Весною 1719 года, западная компанія, находясь въ обладаніи 21 корабля и приблизительно 3 милліоновъ оборотнаго капитала наличными деньгами, отправила заразъ въ Луизіану десять кораблей, съ 500 колонистами, 700 солдатами и всѣмъ необходимымъ для основанія новой колоніи [3]. Когда Лау, избранный директоромъ новой компаніи, счелъ, что этимъ, сравнительно неторопливымъ и умѣреннымъ образомъ дѣйствія, достаточно упрочилъ за собою довѣріе публики, онъ началъ раздувать предпріятія всѣми искусственными средствами, какія только могла подсказать ему его творческая фантазія. Прежде всего были выпущены брошюры, въ которыхъ богатство странъ, лежавшихъ по берегамъ Миссисипи, изображалось въ самыхъ яркихъ краскахъ. Были выставлены публично гравюры, на которыхъ индійцы и индіянки Луизіаны со всѣми знаками благоговѣнія и восторга спѣшили на встрѣчу французамъ; подпись этихъ гравюръ, какъ разсказываетъ Горнъ, гласила: „Тамъ есть горы, наполненныя золотомъ, серебромъ, мѣдью, свинцомъ, ртутью. Такъ какъ эти металлы тамъ весьма обыкновенны и дикари не подозрѣваютъ ихъ цѣнности, то они вымѣниваютъ слитки золота и серебра на европейскіе товары, какъ то: кожи, котлы, копья, маленькія зеркала, или, даже, на глотокъ водки“. Набожнымъ людямъ протестантъ Лау показывалъ дикарей колѣнопреклоненно молящими іезуитовъ о [15]крещеніи. „Компанія, говоритъ Горнъ, дѣлала видъ, что серьезно вѣритъ въ существованіе изумрудной скалы, находящейся гдѣ то на берегу рѣки Арканзаса, и за открытіе этой скалы предлагала премію“.
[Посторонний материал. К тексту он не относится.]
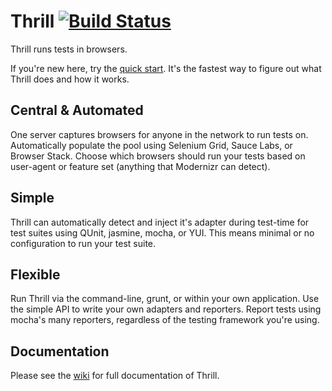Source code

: # Thrill [![Build Status](https://secure.travis-ci.org/turn/thrill.png)](http://travis-ci.org/ozanturgut/thrill)

Thrill runs tests in browsers.

If you're new here, try the [quick start](https://github.com/turn/thrill/wiki/Use). 
It's the fastest way to figure out what Thrill does and how it works.

## Central & Automated
One server captures browsers for anyone in the network to run tests on. Automatically
populate the pool using Selenium Grid, Sauce Labs, or Browser Stack. Choose which
browsers should run your tests based on user-agent or feature set (anything that Modernizr can detect).

## Simple
Thrill can automatically detect and inject it's adapter during test-time for test
suites using QUnit, jasmine, mocha, or YUI. This means minimal or no configuration
to run your test suite.

## Flexible
Run Thrill via the command-line, grunt, or within your own application. 
Use the simple API to write your own adapters and reporters. Report tests 
using mocha's many reporters, regardless of the testing framework you're using.

## Documentation
Please see the [wiki](https://github.com/turn/thrill/wiki) for full documentation of Thrill.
Одновременно съ этимъ сферу дѣятельности компаніи удалось еще болѣе расширить: въ маѣ 1719 г. привиллегія Остъ-Индской и Китайской компаніи, пользовавшейся исключительнымъ правомъ торговли во всѣхъ гаваняхъ Тихаго Океана, отъ мыса Доброй Надежды и до Магелланова пролива, тоже перешла, не взирая на сопротивленіе сказанной компаніи, къ Западной компаніи, которая вмѣстѣ съ тѣмъ приняла отъ нея весь ея пассивъ и активъ; послѣдній состоялъ изъ кораблей и товаровъ. Вскорѣ послѣ того, Западная компанія получила также привиллегію Африканской компаніи, и такимъ образомъ въ октябрѣ 1719 г. очутилась въ обладаніи исключительнымъ правомъ торговли у мыса Доброй Надежды, вдоль восточнаго берега Африки, вдоль береговъ Краснаго Моря, на островахъ Тихаго Океана, въ Персіи, въ Монголіи, въ Сіамѣ, въ Китаѣ, въ Японіи, въ Южной Америкѣ и т. д. Все это было не болѣе, какъ блестящею рекламою, не имѣвшею никакой дѣйствительной стоимости, но какъ нельзя болѣе годилось для своей цѣли — служить приманкою для алчности публики.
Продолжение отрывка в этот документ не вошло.